| Assigned task |
The answer is a stretch of the material below, returned exactly: the line containing "- [ ] **Müşteri:**", the line containing "# 车道线检测(Lane-Detection)", and all lines between.

| Available data |

----

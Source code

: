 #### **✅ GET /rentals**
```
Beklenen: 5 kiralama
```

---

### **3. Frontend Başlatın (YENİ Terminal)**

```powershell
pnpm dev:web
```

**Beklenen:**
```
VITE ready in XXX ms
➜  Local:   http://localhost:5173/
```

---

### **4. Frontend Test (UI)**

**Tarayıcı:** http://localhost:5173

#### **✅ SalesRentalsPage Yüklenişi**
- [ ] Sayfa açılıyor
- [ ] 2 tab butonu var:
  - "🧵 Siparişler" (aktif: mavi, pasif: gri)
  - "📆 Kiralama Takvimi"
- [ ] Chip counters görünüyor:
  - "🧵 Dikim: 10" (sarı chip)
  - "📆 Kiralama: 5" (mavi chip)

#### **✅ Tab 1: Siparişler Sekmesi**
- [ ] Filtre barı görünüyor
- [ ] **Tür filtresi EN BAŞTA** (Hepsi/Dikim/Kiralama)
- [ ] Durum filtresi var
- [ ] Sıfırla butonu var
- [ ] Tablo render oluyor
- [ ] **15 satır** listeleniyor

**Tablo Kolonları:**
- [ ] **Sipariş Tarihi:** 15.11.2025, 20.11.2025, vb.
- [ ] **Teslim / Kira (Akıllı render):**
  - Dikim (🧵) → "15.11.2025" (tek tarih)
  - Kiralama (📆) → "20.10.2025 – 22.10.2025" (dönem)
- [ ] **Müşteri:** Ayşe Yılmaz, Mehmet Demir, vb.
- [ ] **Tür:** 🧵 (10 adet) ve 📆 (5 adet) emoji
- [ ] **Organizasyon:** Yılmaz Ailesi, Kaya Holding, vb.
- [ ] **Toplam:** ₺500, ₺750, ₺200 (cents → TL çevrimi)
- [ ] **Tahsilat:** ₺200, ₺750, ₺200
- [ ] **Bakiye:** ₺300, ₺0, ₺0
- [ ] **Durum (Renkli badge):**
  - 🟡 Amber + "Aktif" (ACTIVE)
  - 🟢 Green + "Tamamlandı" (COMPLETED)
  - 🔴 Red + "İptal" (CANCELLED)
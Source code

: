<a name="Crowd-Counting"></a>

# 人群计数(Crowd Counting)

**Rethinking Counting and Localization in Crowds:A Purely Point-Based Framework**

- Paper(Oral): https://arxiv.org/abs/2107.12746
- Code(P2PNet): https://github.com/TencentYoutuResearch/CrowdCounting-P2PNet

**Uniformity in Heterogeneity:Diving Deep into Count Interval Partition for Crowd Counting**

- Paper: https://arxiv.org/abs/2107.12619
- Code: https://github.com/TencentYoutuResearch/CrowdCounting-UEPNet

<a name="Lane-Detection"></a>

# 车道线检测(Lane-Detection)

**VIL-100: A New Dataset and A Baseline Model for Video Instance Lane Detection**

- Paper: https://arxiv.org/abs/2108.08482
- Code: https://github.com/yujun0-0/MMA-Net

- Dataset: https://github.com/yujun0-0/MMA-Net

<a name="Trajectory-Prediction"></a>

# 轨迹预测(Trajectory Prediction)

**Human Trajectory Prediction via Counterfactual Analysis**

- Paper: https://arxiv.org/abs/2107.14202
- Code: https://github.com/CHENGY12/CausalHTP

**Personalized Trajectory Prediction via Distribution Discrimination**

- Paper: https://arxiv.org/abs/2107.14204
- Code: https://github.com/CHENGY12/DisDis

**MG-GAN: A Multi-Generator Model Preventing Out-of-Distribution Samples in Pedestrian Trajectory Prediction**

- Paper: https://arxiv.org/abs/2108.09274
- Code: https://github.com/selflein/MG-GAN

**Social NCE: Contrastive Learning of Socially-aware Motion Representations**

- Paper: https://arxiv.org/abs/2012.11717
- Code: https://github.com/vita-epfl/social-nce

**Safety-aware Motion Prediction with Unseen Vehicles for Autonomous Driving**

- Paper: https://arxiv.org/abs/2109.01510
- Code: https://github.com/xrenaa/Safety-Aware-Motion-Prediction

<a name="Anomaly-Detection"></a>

----

| Answer area |
- [ ] **Müşteri:** Ayşe Yılmaz, Mehmet Demir, vb.
- [ ] **Tür:** 🧵 (10 adet) ve 📆 (5 adet) emoji
- [ ] **Organizasyon:** Yılmaz Ailesi, Kaya Holding, vb.
- [ ] **Toplam:** ₺500, ₺750, ₺200 (cents → TL çevrimi)
- [ ] **Tahsilat:** ₺200, ₺750, ₺200
- [ ] **Bakiye:** ₺300, ₺0, ₺0
- [ ] **Durum (Renkli badge):**
  - 🟡 Amber + "Aktif" (ACTIVE)
  - 🟢 Green + "Tamamlandı" (COMPLETED)
  - 🔴 Red + "İptal" (CANCELLED)
Source code

:<a name="Crowd-Counting"></a>

# 人群计数(Crowd Counting)

**Rethinking Counting and Localization in Crowds:A Purely Point-Based Framework**

- Paper(Oral): https://arxiv.org/abs/2107.12746
- Code(P2PNet): https://github.com/TencentYoutuResearch/CrowdCounting-P2PNet

**Uniformity in Heterogeneity:Diving Deep into Count Interval Partition for Crowd Counting**

- Paper: https://arxiv.org/abs/2107.12619
- Code: https://github.com/TencentYoutuResearch/CrowdCounting-UEPNet

<a name="Lane-Detection"></a>

# 车道线检测(Lane-Detection)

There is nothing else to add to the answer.